INSTRUCTIONS FOR THE TASK:
Return only the lines of the listing below that run from the line with "- [Spring Kafka" through the line with "- Batch size", both ends included, exactly as written.
---+---
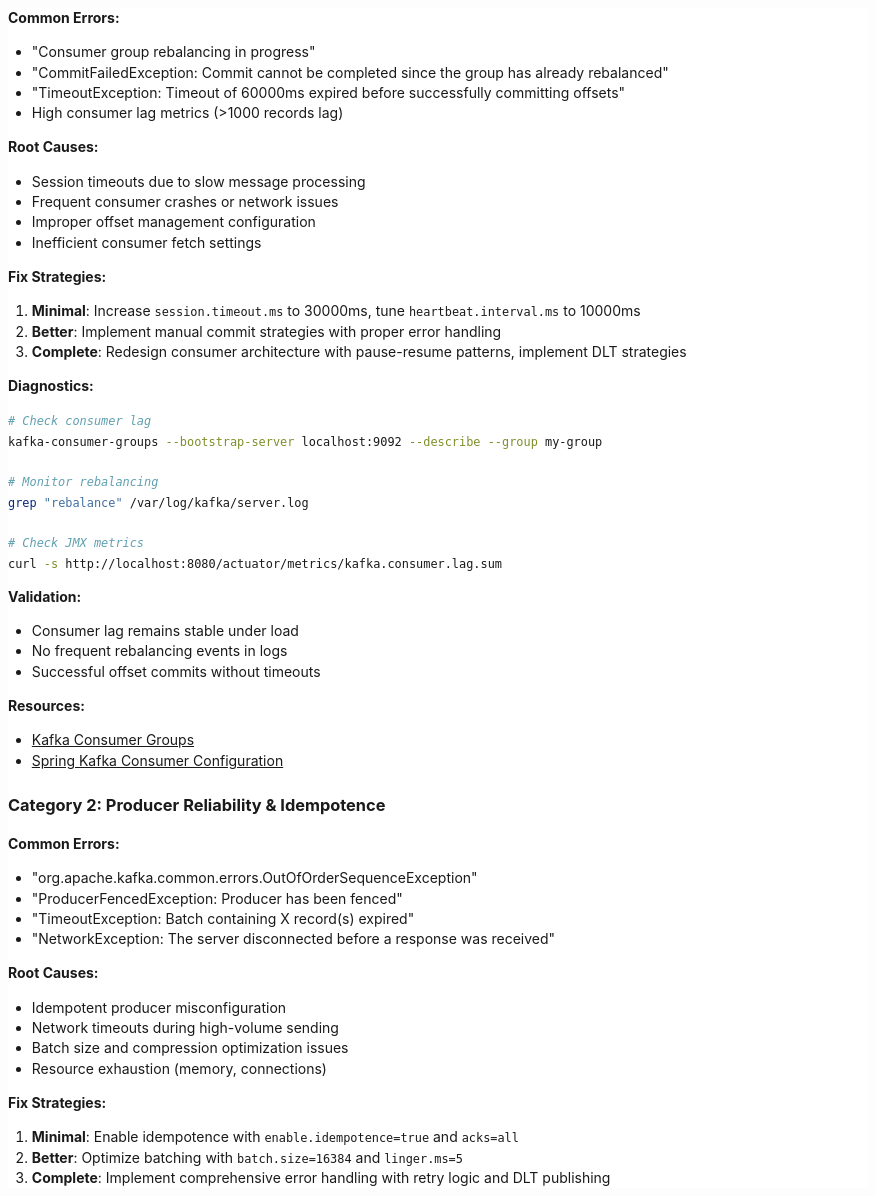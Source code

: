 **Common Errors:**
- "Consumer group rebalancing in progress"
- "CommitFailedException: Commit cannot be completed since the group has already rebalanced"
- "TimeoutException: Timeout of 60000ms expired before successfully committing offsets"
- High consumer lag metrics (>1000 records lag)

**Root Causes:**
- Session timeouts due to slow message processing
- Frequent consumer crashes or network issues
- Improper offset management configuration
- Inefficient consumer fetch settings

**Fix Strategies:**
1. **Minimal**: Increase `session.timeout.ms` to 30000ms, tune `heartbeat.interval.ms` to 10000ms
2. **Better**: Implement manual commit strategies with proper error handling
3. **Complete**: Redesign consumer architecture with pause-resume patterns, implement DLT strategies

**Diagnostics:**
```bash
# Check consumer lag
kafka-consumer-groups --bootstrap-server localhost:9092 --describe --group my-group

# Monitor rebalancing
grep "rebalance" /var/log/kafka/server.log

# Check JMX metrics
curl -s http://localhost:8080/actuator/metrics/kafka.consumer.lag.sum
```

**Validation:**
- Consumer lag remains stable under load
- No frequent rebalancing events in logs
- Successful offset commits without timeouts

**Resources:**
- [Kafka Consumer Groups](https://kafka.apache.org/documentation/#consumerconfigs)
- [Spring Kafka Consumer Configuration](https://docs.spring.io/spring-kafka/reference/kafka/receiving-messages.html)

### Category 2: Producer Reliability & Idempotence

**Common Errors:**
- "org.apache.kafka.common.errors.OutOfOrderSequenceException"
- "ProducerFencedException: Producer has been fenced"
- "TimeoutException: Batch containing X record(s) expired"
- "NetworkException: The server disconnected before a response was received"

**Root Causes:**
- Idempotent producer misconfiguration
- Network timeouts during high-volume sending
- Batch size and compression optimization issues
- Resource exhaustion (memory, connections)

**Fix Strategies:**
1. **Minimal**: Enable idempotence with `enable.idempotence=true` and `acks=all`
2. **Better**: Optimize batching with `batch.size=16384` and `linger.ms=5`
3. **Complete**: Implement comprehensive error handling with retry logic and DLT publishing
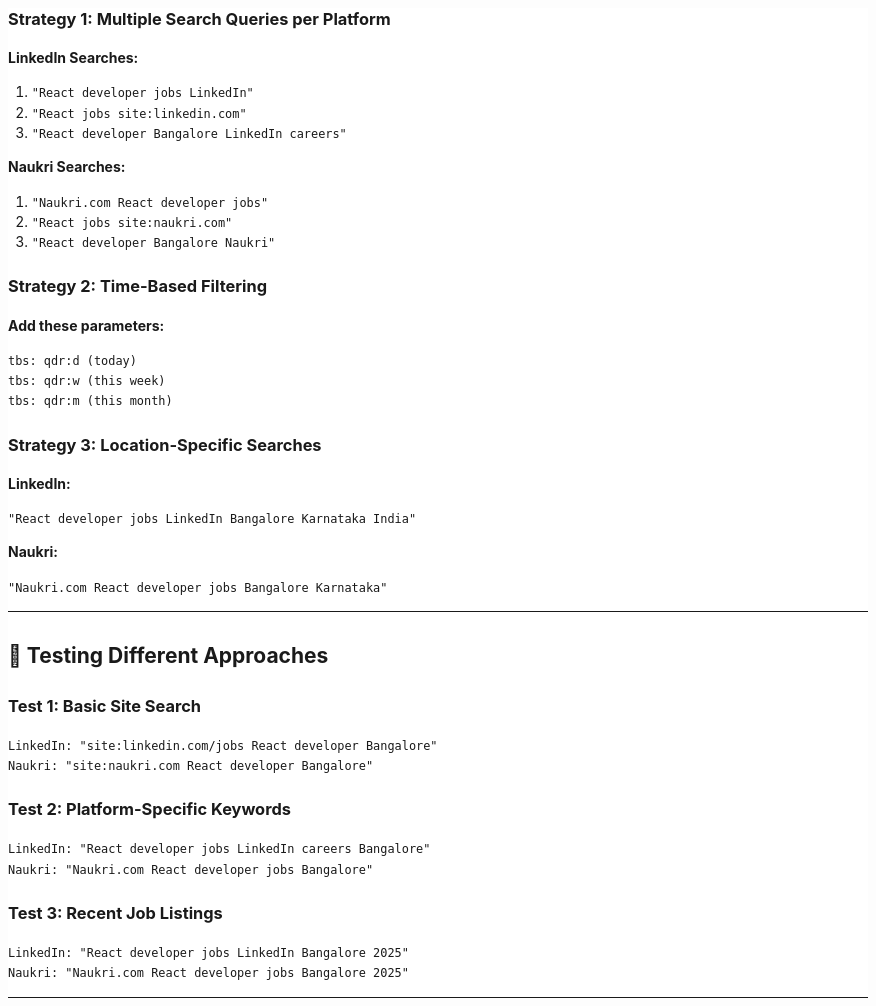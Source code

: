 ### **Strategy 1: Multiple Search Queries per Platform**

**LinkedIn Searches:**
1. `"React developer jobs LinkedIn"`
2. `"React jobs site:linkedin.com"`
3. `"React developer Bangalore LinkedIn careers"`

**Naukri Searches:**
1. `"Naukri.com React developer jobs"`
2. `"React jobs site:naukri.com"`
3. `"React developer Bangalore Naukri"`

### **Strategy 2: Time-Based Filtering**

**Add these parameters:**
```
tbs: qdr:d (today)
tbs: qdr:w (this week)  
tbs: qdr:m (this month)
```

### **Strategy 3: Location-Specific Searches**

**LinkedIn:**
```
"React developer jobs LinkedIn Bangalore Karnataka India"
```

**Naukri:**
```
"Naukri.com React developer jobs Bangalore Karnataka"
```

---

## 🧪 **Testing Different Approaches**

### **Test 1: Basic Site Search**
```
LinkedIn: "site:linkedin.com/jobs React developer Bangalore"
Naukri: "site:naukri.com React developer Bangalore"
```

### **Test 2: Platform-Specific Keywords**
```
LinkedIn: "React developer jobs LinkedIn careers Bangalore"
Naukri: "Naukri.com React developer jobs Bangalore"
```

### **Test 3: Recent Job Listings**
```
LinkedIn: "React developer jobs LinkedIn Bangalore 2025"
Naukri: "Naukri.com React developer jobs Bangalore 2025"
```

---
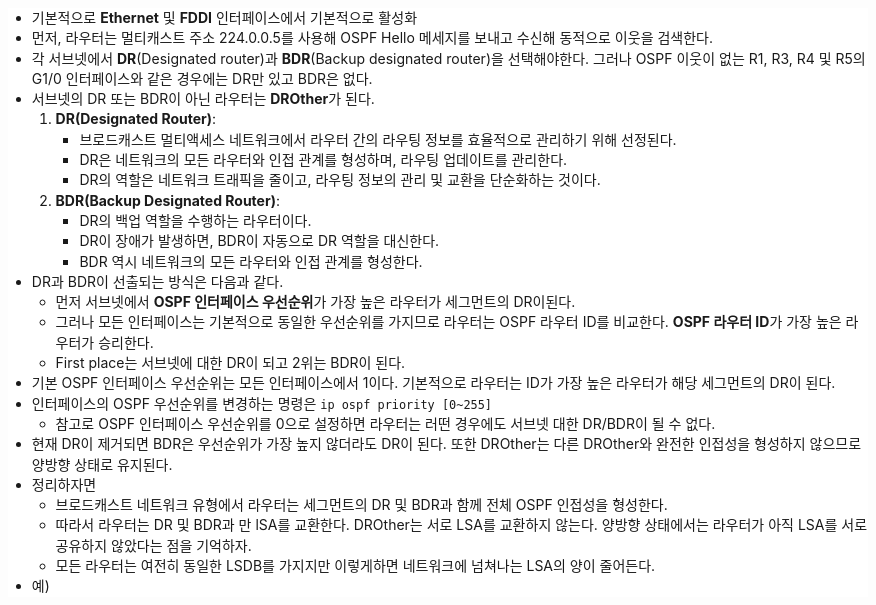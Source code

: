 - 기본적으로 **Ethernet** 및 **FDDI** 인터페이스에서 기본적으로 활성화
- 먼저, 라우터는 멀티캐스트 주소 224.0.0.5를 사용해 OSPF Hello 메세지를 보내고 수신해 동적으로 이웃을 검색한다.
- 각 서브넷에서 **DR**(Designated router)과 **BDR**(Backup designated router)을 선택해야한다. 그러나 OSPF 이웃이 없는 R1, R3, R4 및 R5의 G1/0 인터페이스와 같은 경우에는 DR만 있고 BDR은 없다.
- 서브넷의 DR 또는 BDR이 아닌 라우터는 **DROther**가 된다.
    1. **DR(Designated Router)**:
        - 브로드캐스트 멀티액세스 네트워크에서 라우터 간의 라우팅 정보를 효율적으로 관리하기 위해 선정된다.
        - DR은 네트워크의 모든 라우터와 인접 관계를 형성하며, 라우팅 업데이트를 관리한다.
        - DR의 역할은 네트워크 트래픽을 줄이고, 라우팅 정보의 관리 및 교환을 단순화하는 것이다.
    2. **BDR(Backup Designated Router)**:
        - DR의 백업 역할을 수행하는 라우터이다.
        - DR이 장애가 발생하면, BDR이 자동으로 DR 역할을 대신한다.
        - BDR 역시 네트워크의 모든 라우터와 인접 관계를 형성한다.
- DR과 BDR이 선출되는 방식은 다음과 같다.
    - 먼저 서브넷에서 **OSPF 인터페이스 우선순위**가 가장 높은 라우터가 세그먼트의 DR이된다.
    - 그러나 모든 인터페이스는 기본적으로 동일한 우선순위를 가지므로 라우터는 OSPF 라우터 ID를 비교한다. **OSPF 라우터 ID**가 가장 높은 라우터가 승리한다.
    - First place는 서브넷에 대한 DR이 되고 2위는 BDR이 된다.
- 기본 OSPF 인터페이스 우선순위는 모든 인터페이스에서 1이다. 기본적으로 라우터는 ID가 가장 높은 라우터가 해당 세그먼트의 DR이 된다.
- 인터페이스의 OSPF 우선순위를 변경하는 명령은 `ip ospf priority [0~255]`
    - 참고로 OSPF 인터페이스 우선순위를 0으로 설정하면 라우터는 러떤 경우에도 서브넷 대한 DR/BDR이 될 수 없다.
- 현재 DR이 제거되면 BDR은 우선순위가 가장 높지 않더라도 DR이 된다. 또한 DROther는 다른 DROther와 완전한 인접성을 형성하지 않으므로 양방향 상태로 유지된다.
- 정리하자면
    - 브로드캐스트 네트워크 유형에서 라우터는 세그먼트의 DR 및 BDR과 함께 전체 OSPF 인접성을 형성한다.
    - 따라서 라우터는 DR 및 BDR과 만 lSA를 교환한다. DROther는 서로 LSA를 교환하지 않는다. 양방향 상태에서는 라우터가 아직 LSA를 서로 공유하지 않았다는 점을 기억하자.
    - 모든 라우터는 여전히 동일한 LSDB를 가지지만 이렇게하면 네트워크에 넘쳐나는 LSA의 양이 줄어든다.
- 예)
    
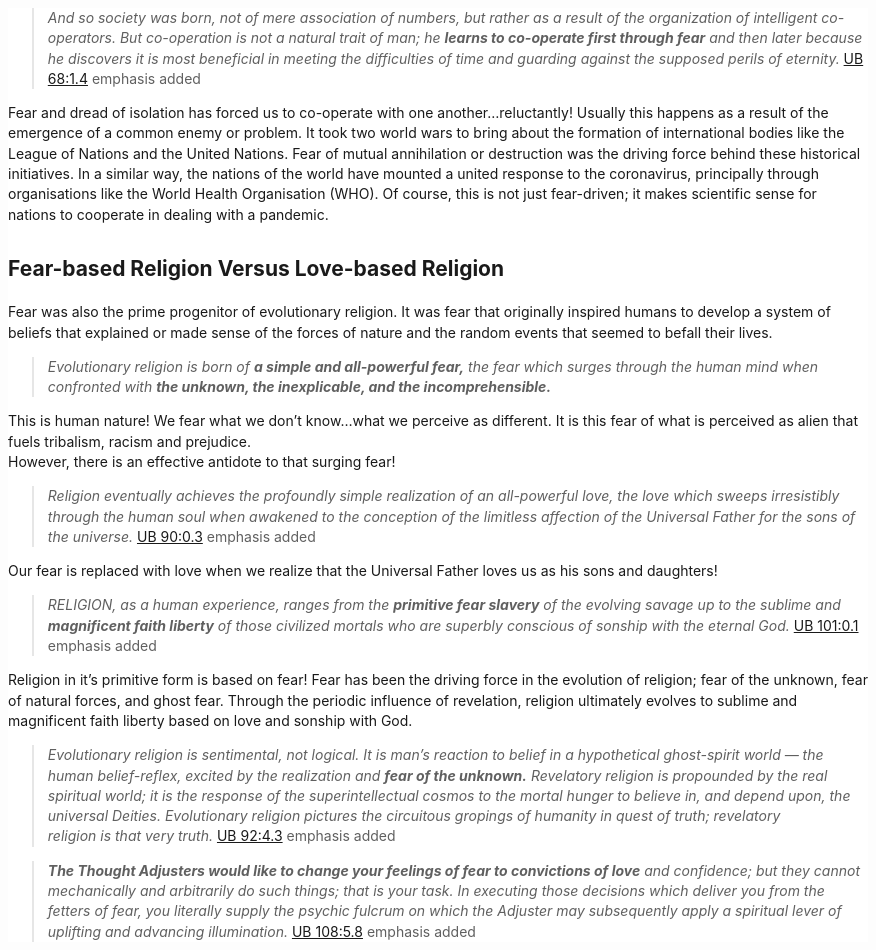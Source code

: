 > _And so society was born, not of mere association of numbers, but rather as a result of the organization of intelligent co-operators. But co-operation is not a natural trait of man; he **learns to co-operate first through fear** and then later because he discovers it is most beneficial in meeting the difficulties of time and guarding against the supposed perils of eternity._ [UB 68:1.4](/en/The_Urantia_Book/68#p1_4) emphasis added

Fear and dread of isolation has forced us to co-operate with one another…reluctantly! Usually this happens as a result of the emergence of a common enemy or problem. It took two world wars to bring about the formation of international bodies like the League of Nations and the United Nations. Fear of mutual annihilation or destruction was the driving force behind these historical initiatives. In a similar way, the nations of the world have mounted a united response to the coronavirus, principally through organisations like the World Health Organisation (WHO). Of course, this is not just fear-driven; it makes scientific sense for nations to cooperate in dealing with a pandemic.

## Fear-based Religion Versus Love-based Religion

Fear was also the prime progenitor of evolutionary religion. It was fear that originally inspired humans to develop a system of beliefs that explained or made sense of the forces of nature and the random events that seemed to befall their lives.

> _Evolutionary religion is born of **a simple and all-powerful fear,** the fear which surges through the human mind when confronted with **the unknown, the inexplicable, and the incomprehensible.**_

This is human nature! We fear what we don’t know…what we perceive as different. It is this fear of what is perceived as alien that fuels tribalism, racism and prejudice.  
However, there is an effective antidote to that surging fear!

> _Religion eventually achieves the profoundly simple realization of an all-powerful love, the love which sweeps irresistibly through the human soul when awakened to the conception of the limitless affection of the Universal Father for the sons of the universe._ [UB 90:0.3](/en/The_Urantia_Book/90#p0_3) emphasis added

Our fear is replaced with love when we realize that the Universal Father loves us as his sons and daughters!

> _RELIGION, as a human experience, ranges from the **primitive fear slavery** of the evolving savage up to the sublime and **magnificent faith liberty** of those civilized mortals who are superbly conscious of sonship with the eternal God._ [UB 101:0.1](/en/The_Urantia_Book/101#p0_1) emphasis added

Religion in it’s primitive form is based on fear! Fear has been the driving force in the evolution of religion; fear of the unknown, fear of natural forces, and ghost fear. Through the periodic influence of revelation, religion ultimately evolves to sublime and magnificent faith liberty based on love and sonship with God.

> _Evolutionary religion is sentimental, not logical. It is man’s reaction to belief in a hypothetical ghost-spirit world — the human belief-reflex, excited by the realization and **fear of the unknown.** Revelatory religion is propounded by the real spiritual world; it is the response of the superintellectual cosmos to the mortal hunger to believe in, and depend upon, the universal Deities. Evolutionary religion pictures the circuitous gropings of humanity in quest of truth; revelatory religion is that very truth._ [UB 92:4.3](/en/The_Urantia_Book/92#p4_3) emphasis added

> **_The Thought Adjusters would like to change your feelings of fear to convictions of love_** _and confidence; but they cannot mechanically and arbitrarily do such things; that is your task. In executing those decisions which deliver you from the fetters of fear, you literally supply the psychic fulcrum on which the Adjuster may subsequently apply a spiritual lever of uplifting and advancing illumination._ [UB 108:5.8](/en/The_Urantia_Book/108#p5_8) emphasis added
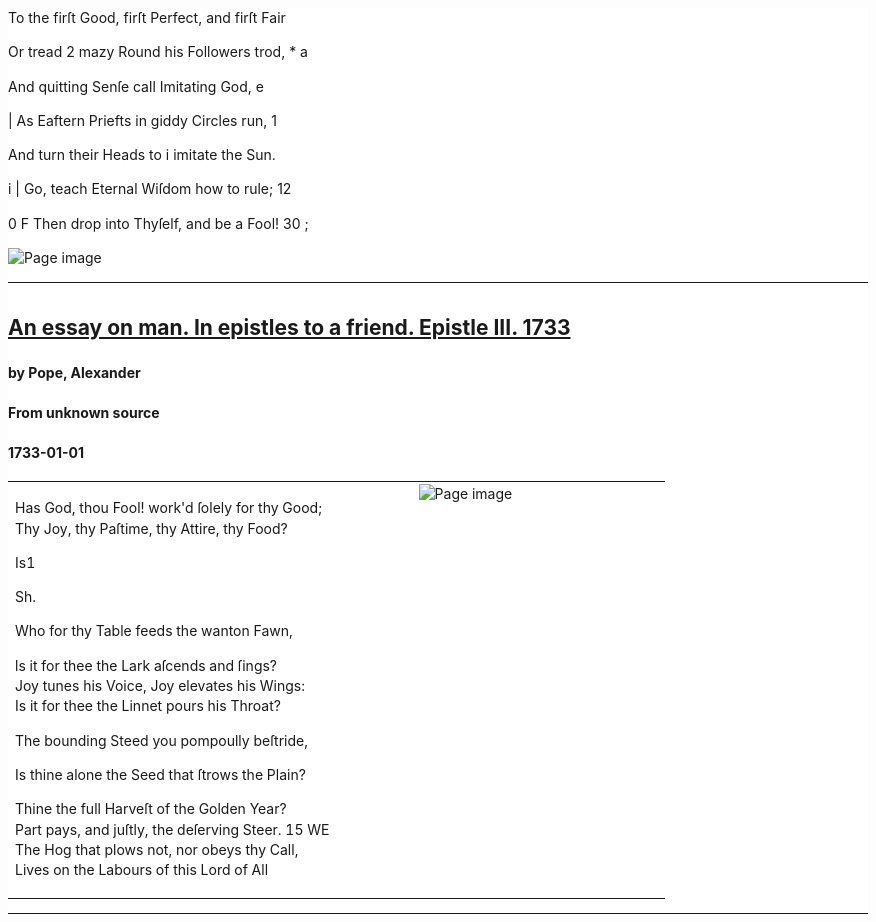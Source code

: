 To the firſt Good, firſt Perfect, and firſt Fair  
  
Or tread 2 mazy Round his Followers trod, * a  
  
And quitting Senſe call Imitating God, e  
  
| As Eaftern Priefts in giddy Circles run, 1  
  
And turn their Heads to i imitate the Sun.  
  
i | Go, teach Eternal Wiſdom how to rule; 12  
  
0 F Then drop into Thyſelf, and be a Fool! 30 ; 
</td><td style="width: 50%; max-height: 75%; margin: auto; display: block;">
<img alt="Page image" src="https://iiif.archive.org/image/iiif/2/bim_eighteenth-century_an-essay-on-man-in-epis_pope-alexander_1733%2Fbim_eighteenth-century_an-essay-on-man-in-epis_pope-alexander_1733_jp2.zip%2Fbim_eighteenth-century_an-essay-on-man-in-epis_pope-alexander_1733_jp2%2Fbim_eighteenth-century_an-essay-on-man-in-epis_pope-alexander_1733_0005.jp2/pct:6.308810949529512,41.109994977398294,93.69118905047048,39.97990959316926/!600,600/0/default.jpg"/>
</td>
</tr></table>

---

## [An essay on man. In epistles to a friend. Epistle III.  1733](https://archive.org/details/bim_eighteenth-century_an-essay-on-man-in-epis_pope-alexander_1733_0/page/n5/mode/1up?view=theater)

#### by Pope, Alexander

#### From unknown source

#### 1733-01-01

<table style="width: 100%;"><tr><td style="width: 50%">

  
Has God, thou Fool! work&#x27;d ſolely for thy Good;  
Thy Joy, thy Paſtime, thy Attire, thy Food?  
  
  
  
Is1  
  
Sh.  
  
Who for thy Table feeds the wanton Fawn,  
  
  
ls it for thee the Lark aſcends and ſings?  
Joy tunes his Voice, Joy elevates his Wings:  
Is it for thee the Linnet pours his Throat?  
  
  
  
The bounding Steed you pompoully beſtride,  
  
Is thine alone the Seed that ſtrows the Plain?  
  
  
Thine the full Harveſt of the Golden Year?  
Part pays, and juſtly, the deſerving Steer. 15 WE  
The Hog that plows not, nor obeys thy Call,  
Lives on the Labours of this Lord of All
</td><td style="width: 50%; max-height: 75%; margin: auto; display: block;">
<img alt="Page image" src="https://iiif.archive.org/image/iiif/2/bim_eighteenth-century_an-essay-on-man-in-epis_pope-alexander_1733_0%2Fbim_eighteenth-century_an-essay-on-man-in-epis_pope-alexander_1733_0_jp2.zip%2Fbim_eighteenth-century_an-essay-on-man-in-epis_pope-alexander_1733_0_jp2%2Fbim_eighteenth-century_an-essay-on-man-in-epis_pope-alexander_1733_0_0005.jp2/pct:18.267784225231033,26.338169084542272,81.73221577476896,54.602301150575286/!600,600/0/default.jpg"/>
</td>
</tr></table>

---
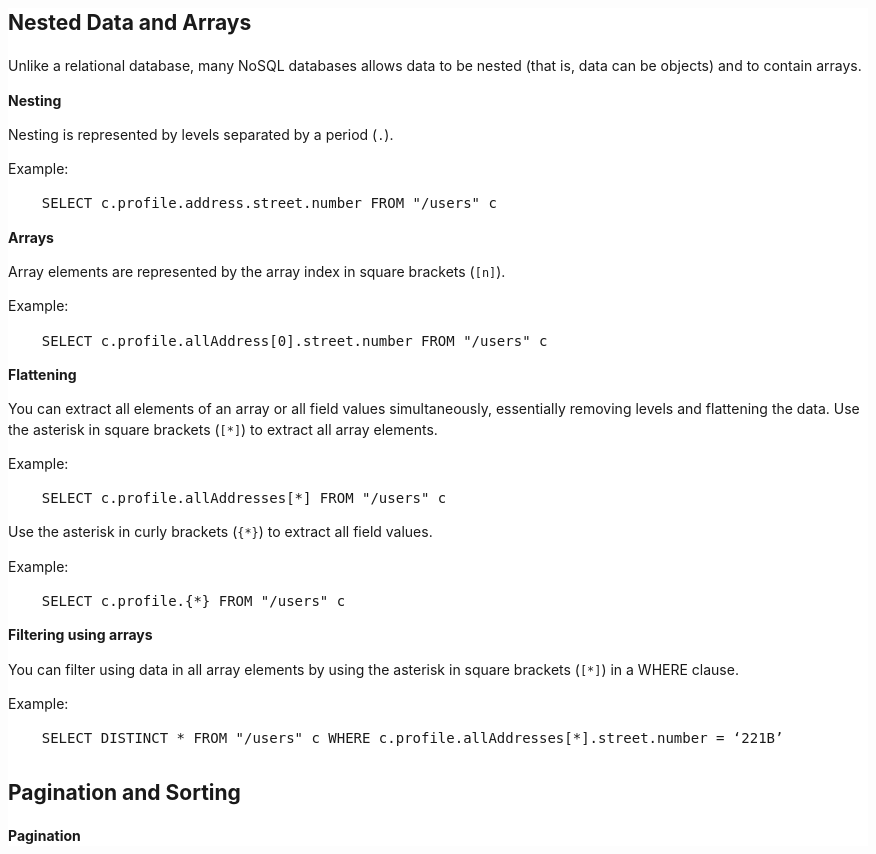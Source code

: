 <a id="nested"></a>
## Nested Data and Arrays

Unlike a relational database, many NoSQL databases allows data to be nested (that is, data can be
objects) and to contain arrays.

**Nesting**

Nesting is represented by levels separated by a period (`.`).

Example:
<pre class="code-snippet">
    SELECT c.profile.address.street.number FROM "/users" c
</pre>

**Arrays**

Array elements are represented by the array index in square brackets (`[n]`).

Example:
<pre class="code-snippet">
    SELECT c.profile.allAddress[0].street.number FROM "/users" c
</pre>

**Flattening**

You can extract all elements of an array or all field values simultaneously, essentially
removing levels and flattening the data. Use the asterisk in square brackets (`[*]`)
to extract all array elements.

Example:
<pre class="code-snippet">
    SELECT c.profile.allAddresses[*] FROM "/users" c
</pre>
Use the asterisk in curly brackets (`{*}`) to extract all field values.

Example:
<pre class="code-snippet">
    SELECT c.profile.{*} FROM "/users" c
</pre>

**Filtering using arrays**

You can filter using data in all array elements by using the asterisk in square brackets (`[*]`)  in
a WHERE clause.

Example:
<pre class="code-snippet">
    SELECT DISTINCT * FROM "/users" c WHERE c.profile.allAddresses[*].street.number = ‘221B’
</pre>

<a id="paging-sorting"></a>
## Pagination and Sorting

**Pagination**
---+---
TASK RESULT:
- [Spring Kafka Consumer Configuration](https://docs.spring.io/spring-kafka/reference/kafka/receiving-messages.html)

### Category 2: Producer Reliability & Idempotence

**Common Errors:**
- "org.apache.kafka.common.errors.OutOfOrderSequenceException"
- "ProducerFencedException: Producer has been fenced"
- "TimeoutException: Batch containing X record(s) expired"
- "NetworkException: The server disconnected before a response was received"

**Root Causes:**
- Idempotent producer misconfiguration
- Network timeouts during high-volume sending
- Batch size and compression optimization issues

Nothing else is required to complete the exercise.